What to do ::
Which of the lines below holds the string "peerInfoMapper"? Copy every line that does.
### Supplied entries
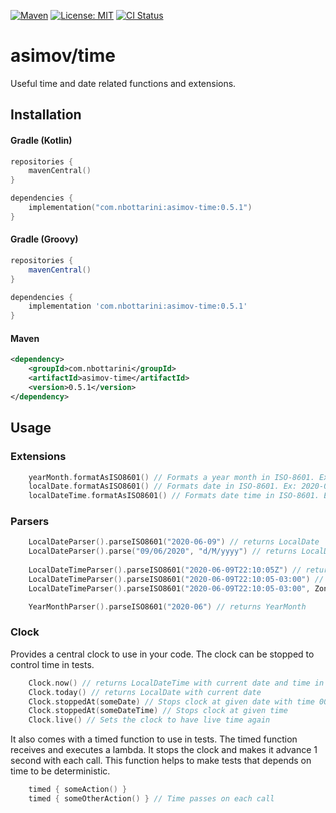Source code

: [![Maven](https://img.shields.io/maven-central/v/com.nbottarini/asimov-time.svg)](https://search.maven.org/#search%7Cgav%7C1%7Cg%3A%22com.nbottarini%22%20AND%20a%3A%22asimov-time%22)
[![License: MIT](https://img.shields.io/badge/License-MIT-yellow.svg)](https://opensource.org/licenses/MIT)
[![CI Status](https://github.com/nbottarini/asimov-time-kt/actions/workflows/gradle.yml/badge.svg?branch=main)](https://github.com/nbottarini/asimov-time-kt/actions?query=branch%3Amain+workflow%3Aci)

# asimov/time
Useful time and date related functions and extensions.

## Installation

#### Gradle (Kotlin)

```kotlin
repositories {
    mavenCentral()
}

dependencies {
    implementation("com.nbottarini:asimov-time:0.5.1")
}
```

#### Gradle (Groovy)

```groovy
repositories {
    mavenCentral()
}

dependencies {
    implementation 'com.nbottarini:asimov-time:0.5.1'
}
```

#### Maven

```xml
<dependency>
    <groupId>com.nbottarini</groupId>
    <artifactId>asimov-time</artifactId>
    <version>0.5.1</version>
</dependency>
```

## Usage

### Extensions

```kotlin
    yearMonth.formatAsISO8601() // Formats a year month in ISO-8601. Ex: 2020-06
    localDate.formatAsISO8601() // Formats date in ISO-8601. Ex: 2020-06-09
    localDateTime.formatAsISO8601() // Formats date time in ISO-8601. Ex: 2020-06-09T22:10:05Z
```

### Parsers

```kotlin
    LocalDateParser().parseISO8601("2020-06-09") // returns LocalDate
    LocalDateParser().parse("09/06/2020", "d/M/yyyy") // returns LocalDate
    
    LocalDateTimeParser().parseISO8601("2020-06-09T22:10:05Z") // returns LocalDateTime
    LocalDateTimeParser().parseISO8601("2020-06-09T22:10:05-03:00") // returns LocalDateTime in UTC
    LocalDateTimeParser().parseISO8601("2020-06-09T22:10:05-03:00", ZoneOffset.UTC) // returns LocalDateTime in UTC

    YearMonthParser().parseISO8601("2020-06") // returns YearMonth
```

### Clock

Provides a central clock to use in your code. The clock can be stopped to control time in tests.

```kotlin
    Clock.now() // returns LocalDateTime with current date and time in UTC
    Clock.today() // returns LocalDate with current date
    Clock.stoppedAt(someDate) // Stops clock at given date with time 00:00:00
    Clock.stoppedAt(someDateTime) // Stops clock at given time
    Clock.live() // Sets the clock to have live time again
```

It also comes with a timed function to use in tests. The timed function receives and executes a lambda. 
It stops the clock and makes it advance 1 second with each call. This function helps to make tests that depends on time 
to be deterministic.

```kotlin
    timed { someAction() }
    timed { someOtherAction() } // Time passes on each call
```
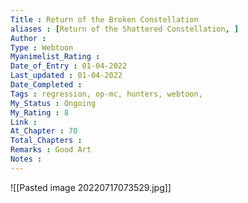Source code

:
 ```yaml
---
Title : Return of the Broken Constellation
aliases : [Return of the Shattered Constellation, ]
Author : 
Type : Webtoon
Myanimelist_Rating : 
Date_of_Entry : 01-04-2022
Last_updated : 01-04-2022
Date_Completed : 
Tags : regression, op-mc, hunters, webtoon, 
My_Status : Ongoing
My_Rating : 8
Link : 
At_Chapter : 70
Total_Chapters : 
Remarks : Good Art
Notes : 
---
```

![[Pasted image 20220717073529.jpg]]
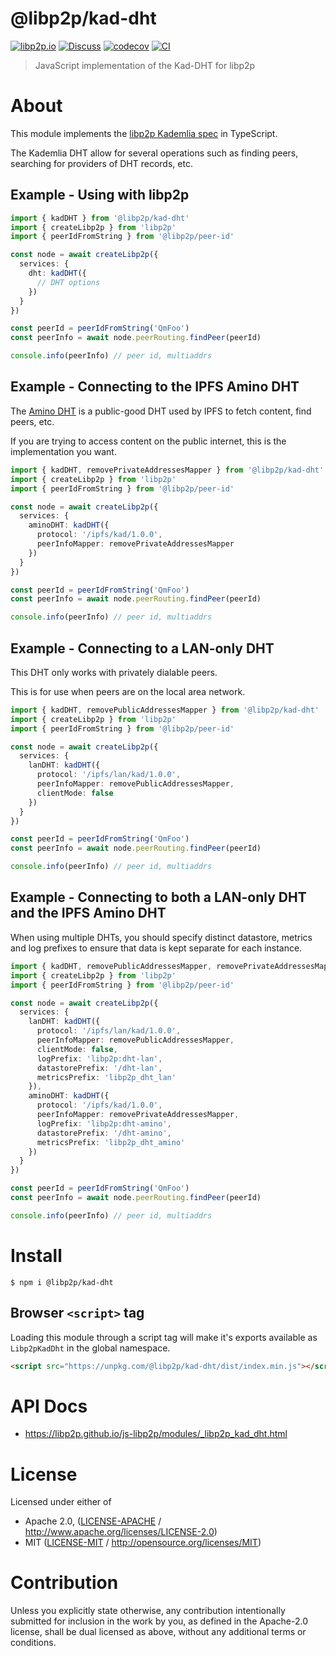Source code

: # @libp2p/kad-dht

[![libp2p.io](https://img.shields.io/badge/project-libp2p-yellow.svg?style=flat-square)](http://libp2p.io/)
[![Discuss](https://img.shields.io/discourse/https/discuss.libp2p.io/posts.svg?style=flat-square)](https://discuss.libp2p.io)
[![codecov](https://img.shields.io/codecov/c/github/libp2p/js-libp2p.svg?style=flat-square)](https://codecov.io/gh/libp2p/js-libp2p)
[![CI](https://img.shields.io/github/actions/workflow/status/libp2p/js-libp2p/main.yml?branch=main\&style=flat-square)](https://github.com/libp2p/js-libp2p/actions/workflows/main.yml?query=branch%3Amain)

> JavaScript implementation of the Kad-DHT for libp2p

# About

<!--

!IMPORTANT!

Everything in this README between "# About" and "# Install" is automatically
generated and will be overwritten the next time the doc generator is run.

To make changes to this section, please update the @packageDocumentation section
of src/index.js or src/index.ts

To experiment with formatting, please run "npm run docs" from the root of this
repo and examine the changes made.

-->

This module implements the [libp2p Kademlia spec](https://github.com/libp2p/specs/blob/master/kad-dht/README.md) in TypeScript.

The Kademlia DHT allow for several operations such as finding peers, searching for providers of DHT records, etc.

## Example - Using with libp2p

```TypeScript
import { kadDHT } from '@libp2p/kad-dht'
import { createLibp2p } from 'libp2p'
import { peerIdFromString } from '@libp2p/peer-id'

const node = await createLibp2p({
  services: {
    dht: kadDHT({
      // DHT options
    })
  }
})

const peerId = peerIdFromString('QmFoo')
const peerInfo = await node.peerRouting.findPeer(peerId)

console.info(peerInfo) // peer id, multiaddrs
```

## Example - Connecting to the IPFS Amino DHT

The [Amino DHT](https://blog.ipfs.tech/2023-09-amino-refactoring/) is a public-good DHT used by IPFS to fetch content, find peers, etc.

If you are trying to access content on the public internet, this is the implementation you want.

```TypeScript
import { kadDHT, removePrivateAddressesMapper } from '@libp2p/kad-dht'
import { createLibp2p } from 'libp2p'
import { peerIdFromString } from '@libp2p/peer-id'

const node = await createLibp2p({
  services: {
    aminoDHT: kadDHT({
      protocol: '/ipfs/kad/1.0.0',
      peerInfoMapper: removePrivateAddressesMapper
    })
  }
})

const peerId = peerIdFromString('QmFoo')
const peerInfo = await node.peerRouting.findPeer(peerId)

console.info(peerInfo) // peer id, multiaddrs
```

## Example - Connecting to a LAN-only DHT

This DHT only works with privately dialable peers.

This is for use when peers are on the local area network.

```TypeScript
import { kadDHT, removePublicAddressesMapper } from '@libp2p/kad-dht'
import { createLibp2p } from 'libp2p'
import { peerIdFromString } from '@libp2p/peer-id'

const node = await createLibp2p({
  services: {
    lanDHT: kadDHT({
      protocol: '/ipfs/lan/kad/1.0.0',
      peerInfoMapper: removePublicAddressesMapper,
      clientMode: false
    })
  }
})

const peerId = peerIdFromString('QmFoo')
const peerInfo = await node.peerRouting.findPeer(peerId)

console.info(peerInfo) // peer id, multiaddrs
```

## Example - Connecting to both a LAN-only DHT and the IPFS Amino DHT

When using multiple DHTs, you should specify distinct datastore, metrics and
log prefixes to ensure that data is kept separate for each instance.

```TypeScript
import { kadDHT, removePublicAddressesMapper, removePrivateAddressesMapper } from '@libp2p/kad-dht'
import { createLibp2p } from 'libp2p'
import { peerIdFromString } from '@libp2p/peer-id'

const node = await createLibp2p({
  services: {
    lanDHT: kadDHT({
      protocol: '/ipfs/lan/kad/1.0.0',
      peerInfoMapper: removePublicAddressesMapper,
      clientMode: false,
      logPrefix: 'libp2p:dht-lan',
      datastorePrefix: '/dht-lan',
      metricsPrefix: 'libp2p_dht_lan'
    }),
    aminoDHT: kadDHT({
      protocol: '/ipfs/kad/1.0.0',
      peerInfoMapper: removePrivateAddressesMapper,
      logPrefix: 'libp2p:dht-amino',
      datastorePrefix: '/dht-amino',
      metricsPrefix: 'libp2p_dht_amino'
    })
  }
})

const peerId = peerIdFromString('QmFoo')
const peerInfo = await node.peerRouting.findPeer(peerId)

console.info(peerInfo) // peer id, multiaddrs
```

# Install

```console
$ npm i @libp2p/kad-dht
```

## Browser `<script>` tag

Loading this module through a script tag will make it's exports available as `Libp2pKadDht` in the global namespace.

```html
<script src="https://unpkg.com/@libp2p/kad-dht/dist/index.min.js"></script>
```

# API Docs

- <https://libp2p.github.io/js-libp2p/modules/_libp2p_kad_dht.html>

# License

Licensed under either of

- Apache 2.0, ([LICENSE-APACHE](https://github.com/libp2p/js-libp2p/blob/main/packages/kad-dht/LICENSE-APACHE) / <http://www.apache.org/licenses/LICENSE-2.0>)
- MIT ([LICENSE-MIT](https://github.com/libp2p/js-libp2p/blob/main/packages/kad-dht/LICENSE-MIT) / <http://opensource.org/licenses/MIT>)

# Contribution

Unless you explicitly state otherwise, any contribution intentionally submitted for inclusion in the work by you, as defined in the Apache-2.0 license, shall be dual licensed as above, without any additional terms or conditions.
######
Result ::
      peerInfoMapper: removePrivateAddressesMapper
      peerInfoMapper: removePublicAddressesMapper,
      peerInfoMapper: removePublicAddressesMapper,
      peerInfoMapper: removePrivateAddressesMapper,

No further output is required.